Question

The oxidation number of C in $C{H_2}O$ is:
A.-2
B.+2
C.0
D.+4

Answer 1

Oxidation number or oxidation state of an element can be defined as the degree of oxidation of an element in a given compound. In simpler terms, it can be understood as the number of the electrons gained or lost by an atom while forming a compound.

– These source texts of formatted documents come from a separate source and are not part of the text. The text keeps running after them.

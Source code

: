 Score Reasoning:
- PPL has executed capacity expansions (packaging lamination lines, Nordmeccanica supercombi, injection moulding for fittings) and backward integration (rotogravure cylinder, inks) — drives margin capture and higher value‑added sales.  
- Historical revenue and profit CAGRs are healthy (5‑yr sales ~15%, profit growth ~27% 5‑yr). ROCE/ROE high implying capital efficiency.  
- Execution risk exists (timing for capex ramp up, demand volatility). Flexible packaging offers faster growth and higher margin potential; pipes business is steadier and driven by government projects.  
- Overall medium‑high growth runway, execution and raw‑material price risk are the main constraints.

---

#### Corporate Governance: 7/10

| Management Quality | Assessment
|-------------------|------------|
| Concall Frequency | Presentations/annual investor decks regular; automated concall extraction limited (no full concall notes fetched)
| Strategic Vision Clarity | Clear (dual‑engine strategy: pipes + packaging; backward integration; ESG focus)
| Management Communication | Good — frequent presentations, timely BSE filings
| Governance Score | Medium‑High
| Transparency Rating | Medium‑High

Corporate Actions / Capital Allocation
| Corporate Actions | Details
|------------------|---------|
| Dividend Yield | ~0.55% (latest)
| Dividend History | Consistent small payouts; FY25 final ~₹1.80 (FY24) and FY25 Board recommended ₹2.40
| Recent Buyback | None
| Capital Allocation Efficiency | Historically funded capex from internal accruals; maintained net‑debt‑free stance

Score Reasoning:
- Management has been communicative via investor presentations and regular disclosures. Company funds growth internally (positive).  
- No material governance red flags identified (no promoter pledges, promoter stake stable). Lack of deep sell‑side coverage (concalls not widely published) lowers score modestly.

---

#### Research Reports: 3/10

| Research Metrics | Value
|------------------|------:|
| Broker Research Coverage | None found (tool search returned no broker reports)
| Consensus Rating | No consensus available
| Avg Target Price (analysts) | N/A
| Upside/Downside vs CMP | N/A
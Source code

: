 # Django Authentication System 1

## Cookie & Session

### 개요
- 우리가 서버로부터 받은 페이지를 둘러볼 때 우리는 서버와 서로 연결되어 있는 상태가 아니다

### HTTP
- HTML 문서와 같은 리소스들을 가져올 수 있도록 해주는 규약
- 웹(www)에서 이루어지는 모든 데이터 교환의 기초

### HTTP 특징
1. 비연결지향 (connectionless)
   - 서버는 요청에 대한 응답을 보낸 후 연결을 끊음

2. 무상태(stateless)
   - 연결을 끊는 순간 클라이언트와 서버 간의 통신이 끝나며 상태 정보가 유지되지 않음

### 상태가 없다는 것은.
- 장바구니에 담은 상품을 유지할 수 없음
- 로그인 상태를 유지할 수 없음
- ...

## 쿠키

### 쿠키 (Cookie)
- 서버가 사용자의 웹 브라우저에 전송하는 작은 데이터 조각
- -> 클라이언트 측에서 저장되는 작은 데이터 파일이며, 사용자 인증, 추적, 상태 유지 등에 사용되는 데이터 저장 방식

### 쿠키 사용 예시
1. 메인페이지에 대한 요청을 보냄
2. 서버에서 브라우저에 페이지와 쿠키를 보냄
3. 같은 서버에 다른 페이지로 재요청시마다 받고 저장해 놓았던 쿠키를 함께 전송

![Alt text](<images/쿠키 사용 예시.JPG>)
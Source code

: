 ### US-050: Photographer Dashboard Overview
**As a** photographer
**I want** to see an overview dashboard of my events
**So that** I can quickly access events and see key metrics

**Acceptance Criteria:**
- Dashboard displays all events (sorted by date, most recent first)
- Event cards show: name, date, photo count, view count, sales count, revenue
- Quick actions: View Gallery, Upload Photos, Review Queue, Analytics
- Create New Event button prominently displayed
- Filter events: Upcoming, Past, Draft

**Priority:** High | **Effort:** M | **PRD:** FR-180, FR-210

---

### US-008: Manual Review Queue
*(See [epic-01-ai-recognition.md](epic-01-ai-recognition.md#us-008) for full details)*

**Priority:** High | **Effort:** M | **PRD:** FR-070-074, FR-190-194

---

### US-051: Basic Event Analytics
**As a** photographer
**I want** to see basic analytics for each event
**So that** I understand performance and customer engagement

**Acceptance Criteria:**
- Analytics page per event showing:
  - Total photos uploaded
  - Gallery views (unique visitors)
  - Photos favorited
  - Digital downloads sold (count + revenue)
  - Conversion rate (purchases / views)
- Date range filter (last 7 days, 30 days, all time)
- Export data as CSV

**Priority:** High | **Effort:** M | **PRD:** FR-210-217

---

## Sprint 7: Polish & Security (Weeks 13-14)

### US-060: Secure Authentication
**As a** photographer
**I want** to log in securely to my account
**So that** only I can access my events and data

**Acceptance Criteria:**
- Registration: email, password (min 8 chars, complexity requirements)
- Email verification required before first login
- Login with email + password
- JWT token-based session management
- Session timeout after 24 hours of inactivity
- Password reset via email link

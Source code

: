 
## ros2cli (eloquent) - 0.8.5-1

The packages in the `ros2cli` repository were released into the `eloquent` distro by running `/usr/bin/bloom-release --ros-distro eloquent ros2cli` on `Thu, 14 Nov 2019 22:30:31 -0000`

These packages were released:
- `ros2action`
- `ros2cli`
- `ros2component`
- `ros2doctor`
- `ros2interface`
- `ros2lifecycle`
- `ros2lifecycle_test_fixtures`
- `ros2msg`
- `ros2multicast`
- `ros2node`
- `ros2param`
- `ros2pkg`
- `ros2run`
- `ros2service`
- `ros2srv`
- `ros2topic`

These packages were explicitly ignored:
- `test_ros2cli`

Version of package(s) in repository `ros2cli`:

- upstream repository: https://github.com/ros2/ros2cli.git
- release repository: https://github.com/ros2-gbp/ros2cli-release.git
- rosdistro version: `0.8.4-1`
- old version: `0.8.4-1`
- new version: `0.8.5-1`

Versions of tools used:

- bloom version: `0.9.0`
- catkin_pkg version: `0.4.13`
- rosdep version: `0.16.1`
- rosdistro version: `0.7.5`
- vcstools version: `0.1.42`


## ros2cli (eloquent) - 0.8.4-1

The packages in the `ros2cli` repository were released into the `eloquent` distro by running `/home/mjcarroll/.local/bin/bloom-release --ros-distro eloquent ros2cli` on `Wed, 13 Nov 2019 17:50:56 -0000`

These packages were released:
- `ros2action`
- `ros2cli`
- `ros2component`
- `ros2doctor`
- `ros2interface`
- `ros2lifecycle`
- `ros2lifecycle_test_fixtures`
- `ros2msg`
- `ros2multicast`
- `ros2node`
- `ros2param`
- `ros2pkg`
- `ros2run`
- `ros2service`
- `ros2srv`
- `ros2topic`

This results in forming a net charge over this element, which is referred to as the oxidation state.

Complete step by step answer:
Before we move towards the solution of this question, let us understand some basic concepts.
Depending on the number of electrons present in the valence shell of an atom, an element may exhibit a single or in some cases multiple oxidation states, depending on the atoms they are combining with.
Now, forming the equation for calculating the oxidation states of iodine and chlorine in $C{H_2}O$ :
Net charge on $C{H_2}O$ = (O.S. of carbon) (no. of atoms of carbon) + (O.S. of hydrogen) (no. of atoms of hydrogen) + (O.S. of oxygen) (no. of atoms of oxygen)

$0 = \left( x \right)\left( 1 \right) + \left( { + 1} \right)\left( 2 \right) + \left( { - 2} \right)\left( { - 1} \right)$
$0 = x + 2 - 2$
$0 = x$
hence, the oxidation state of carbon in $C{H_2}O$ is zero.

Hence, Option C is the correct option.

Note:
Hydrogen tends to show two oxidation states: (-1) and (+1). To determine which oxidation state to use, you must look for the presence of a metal in the compound. Because in metal hydrides, the oxidation of hydrogen is (-1), otherwise it is always (+1)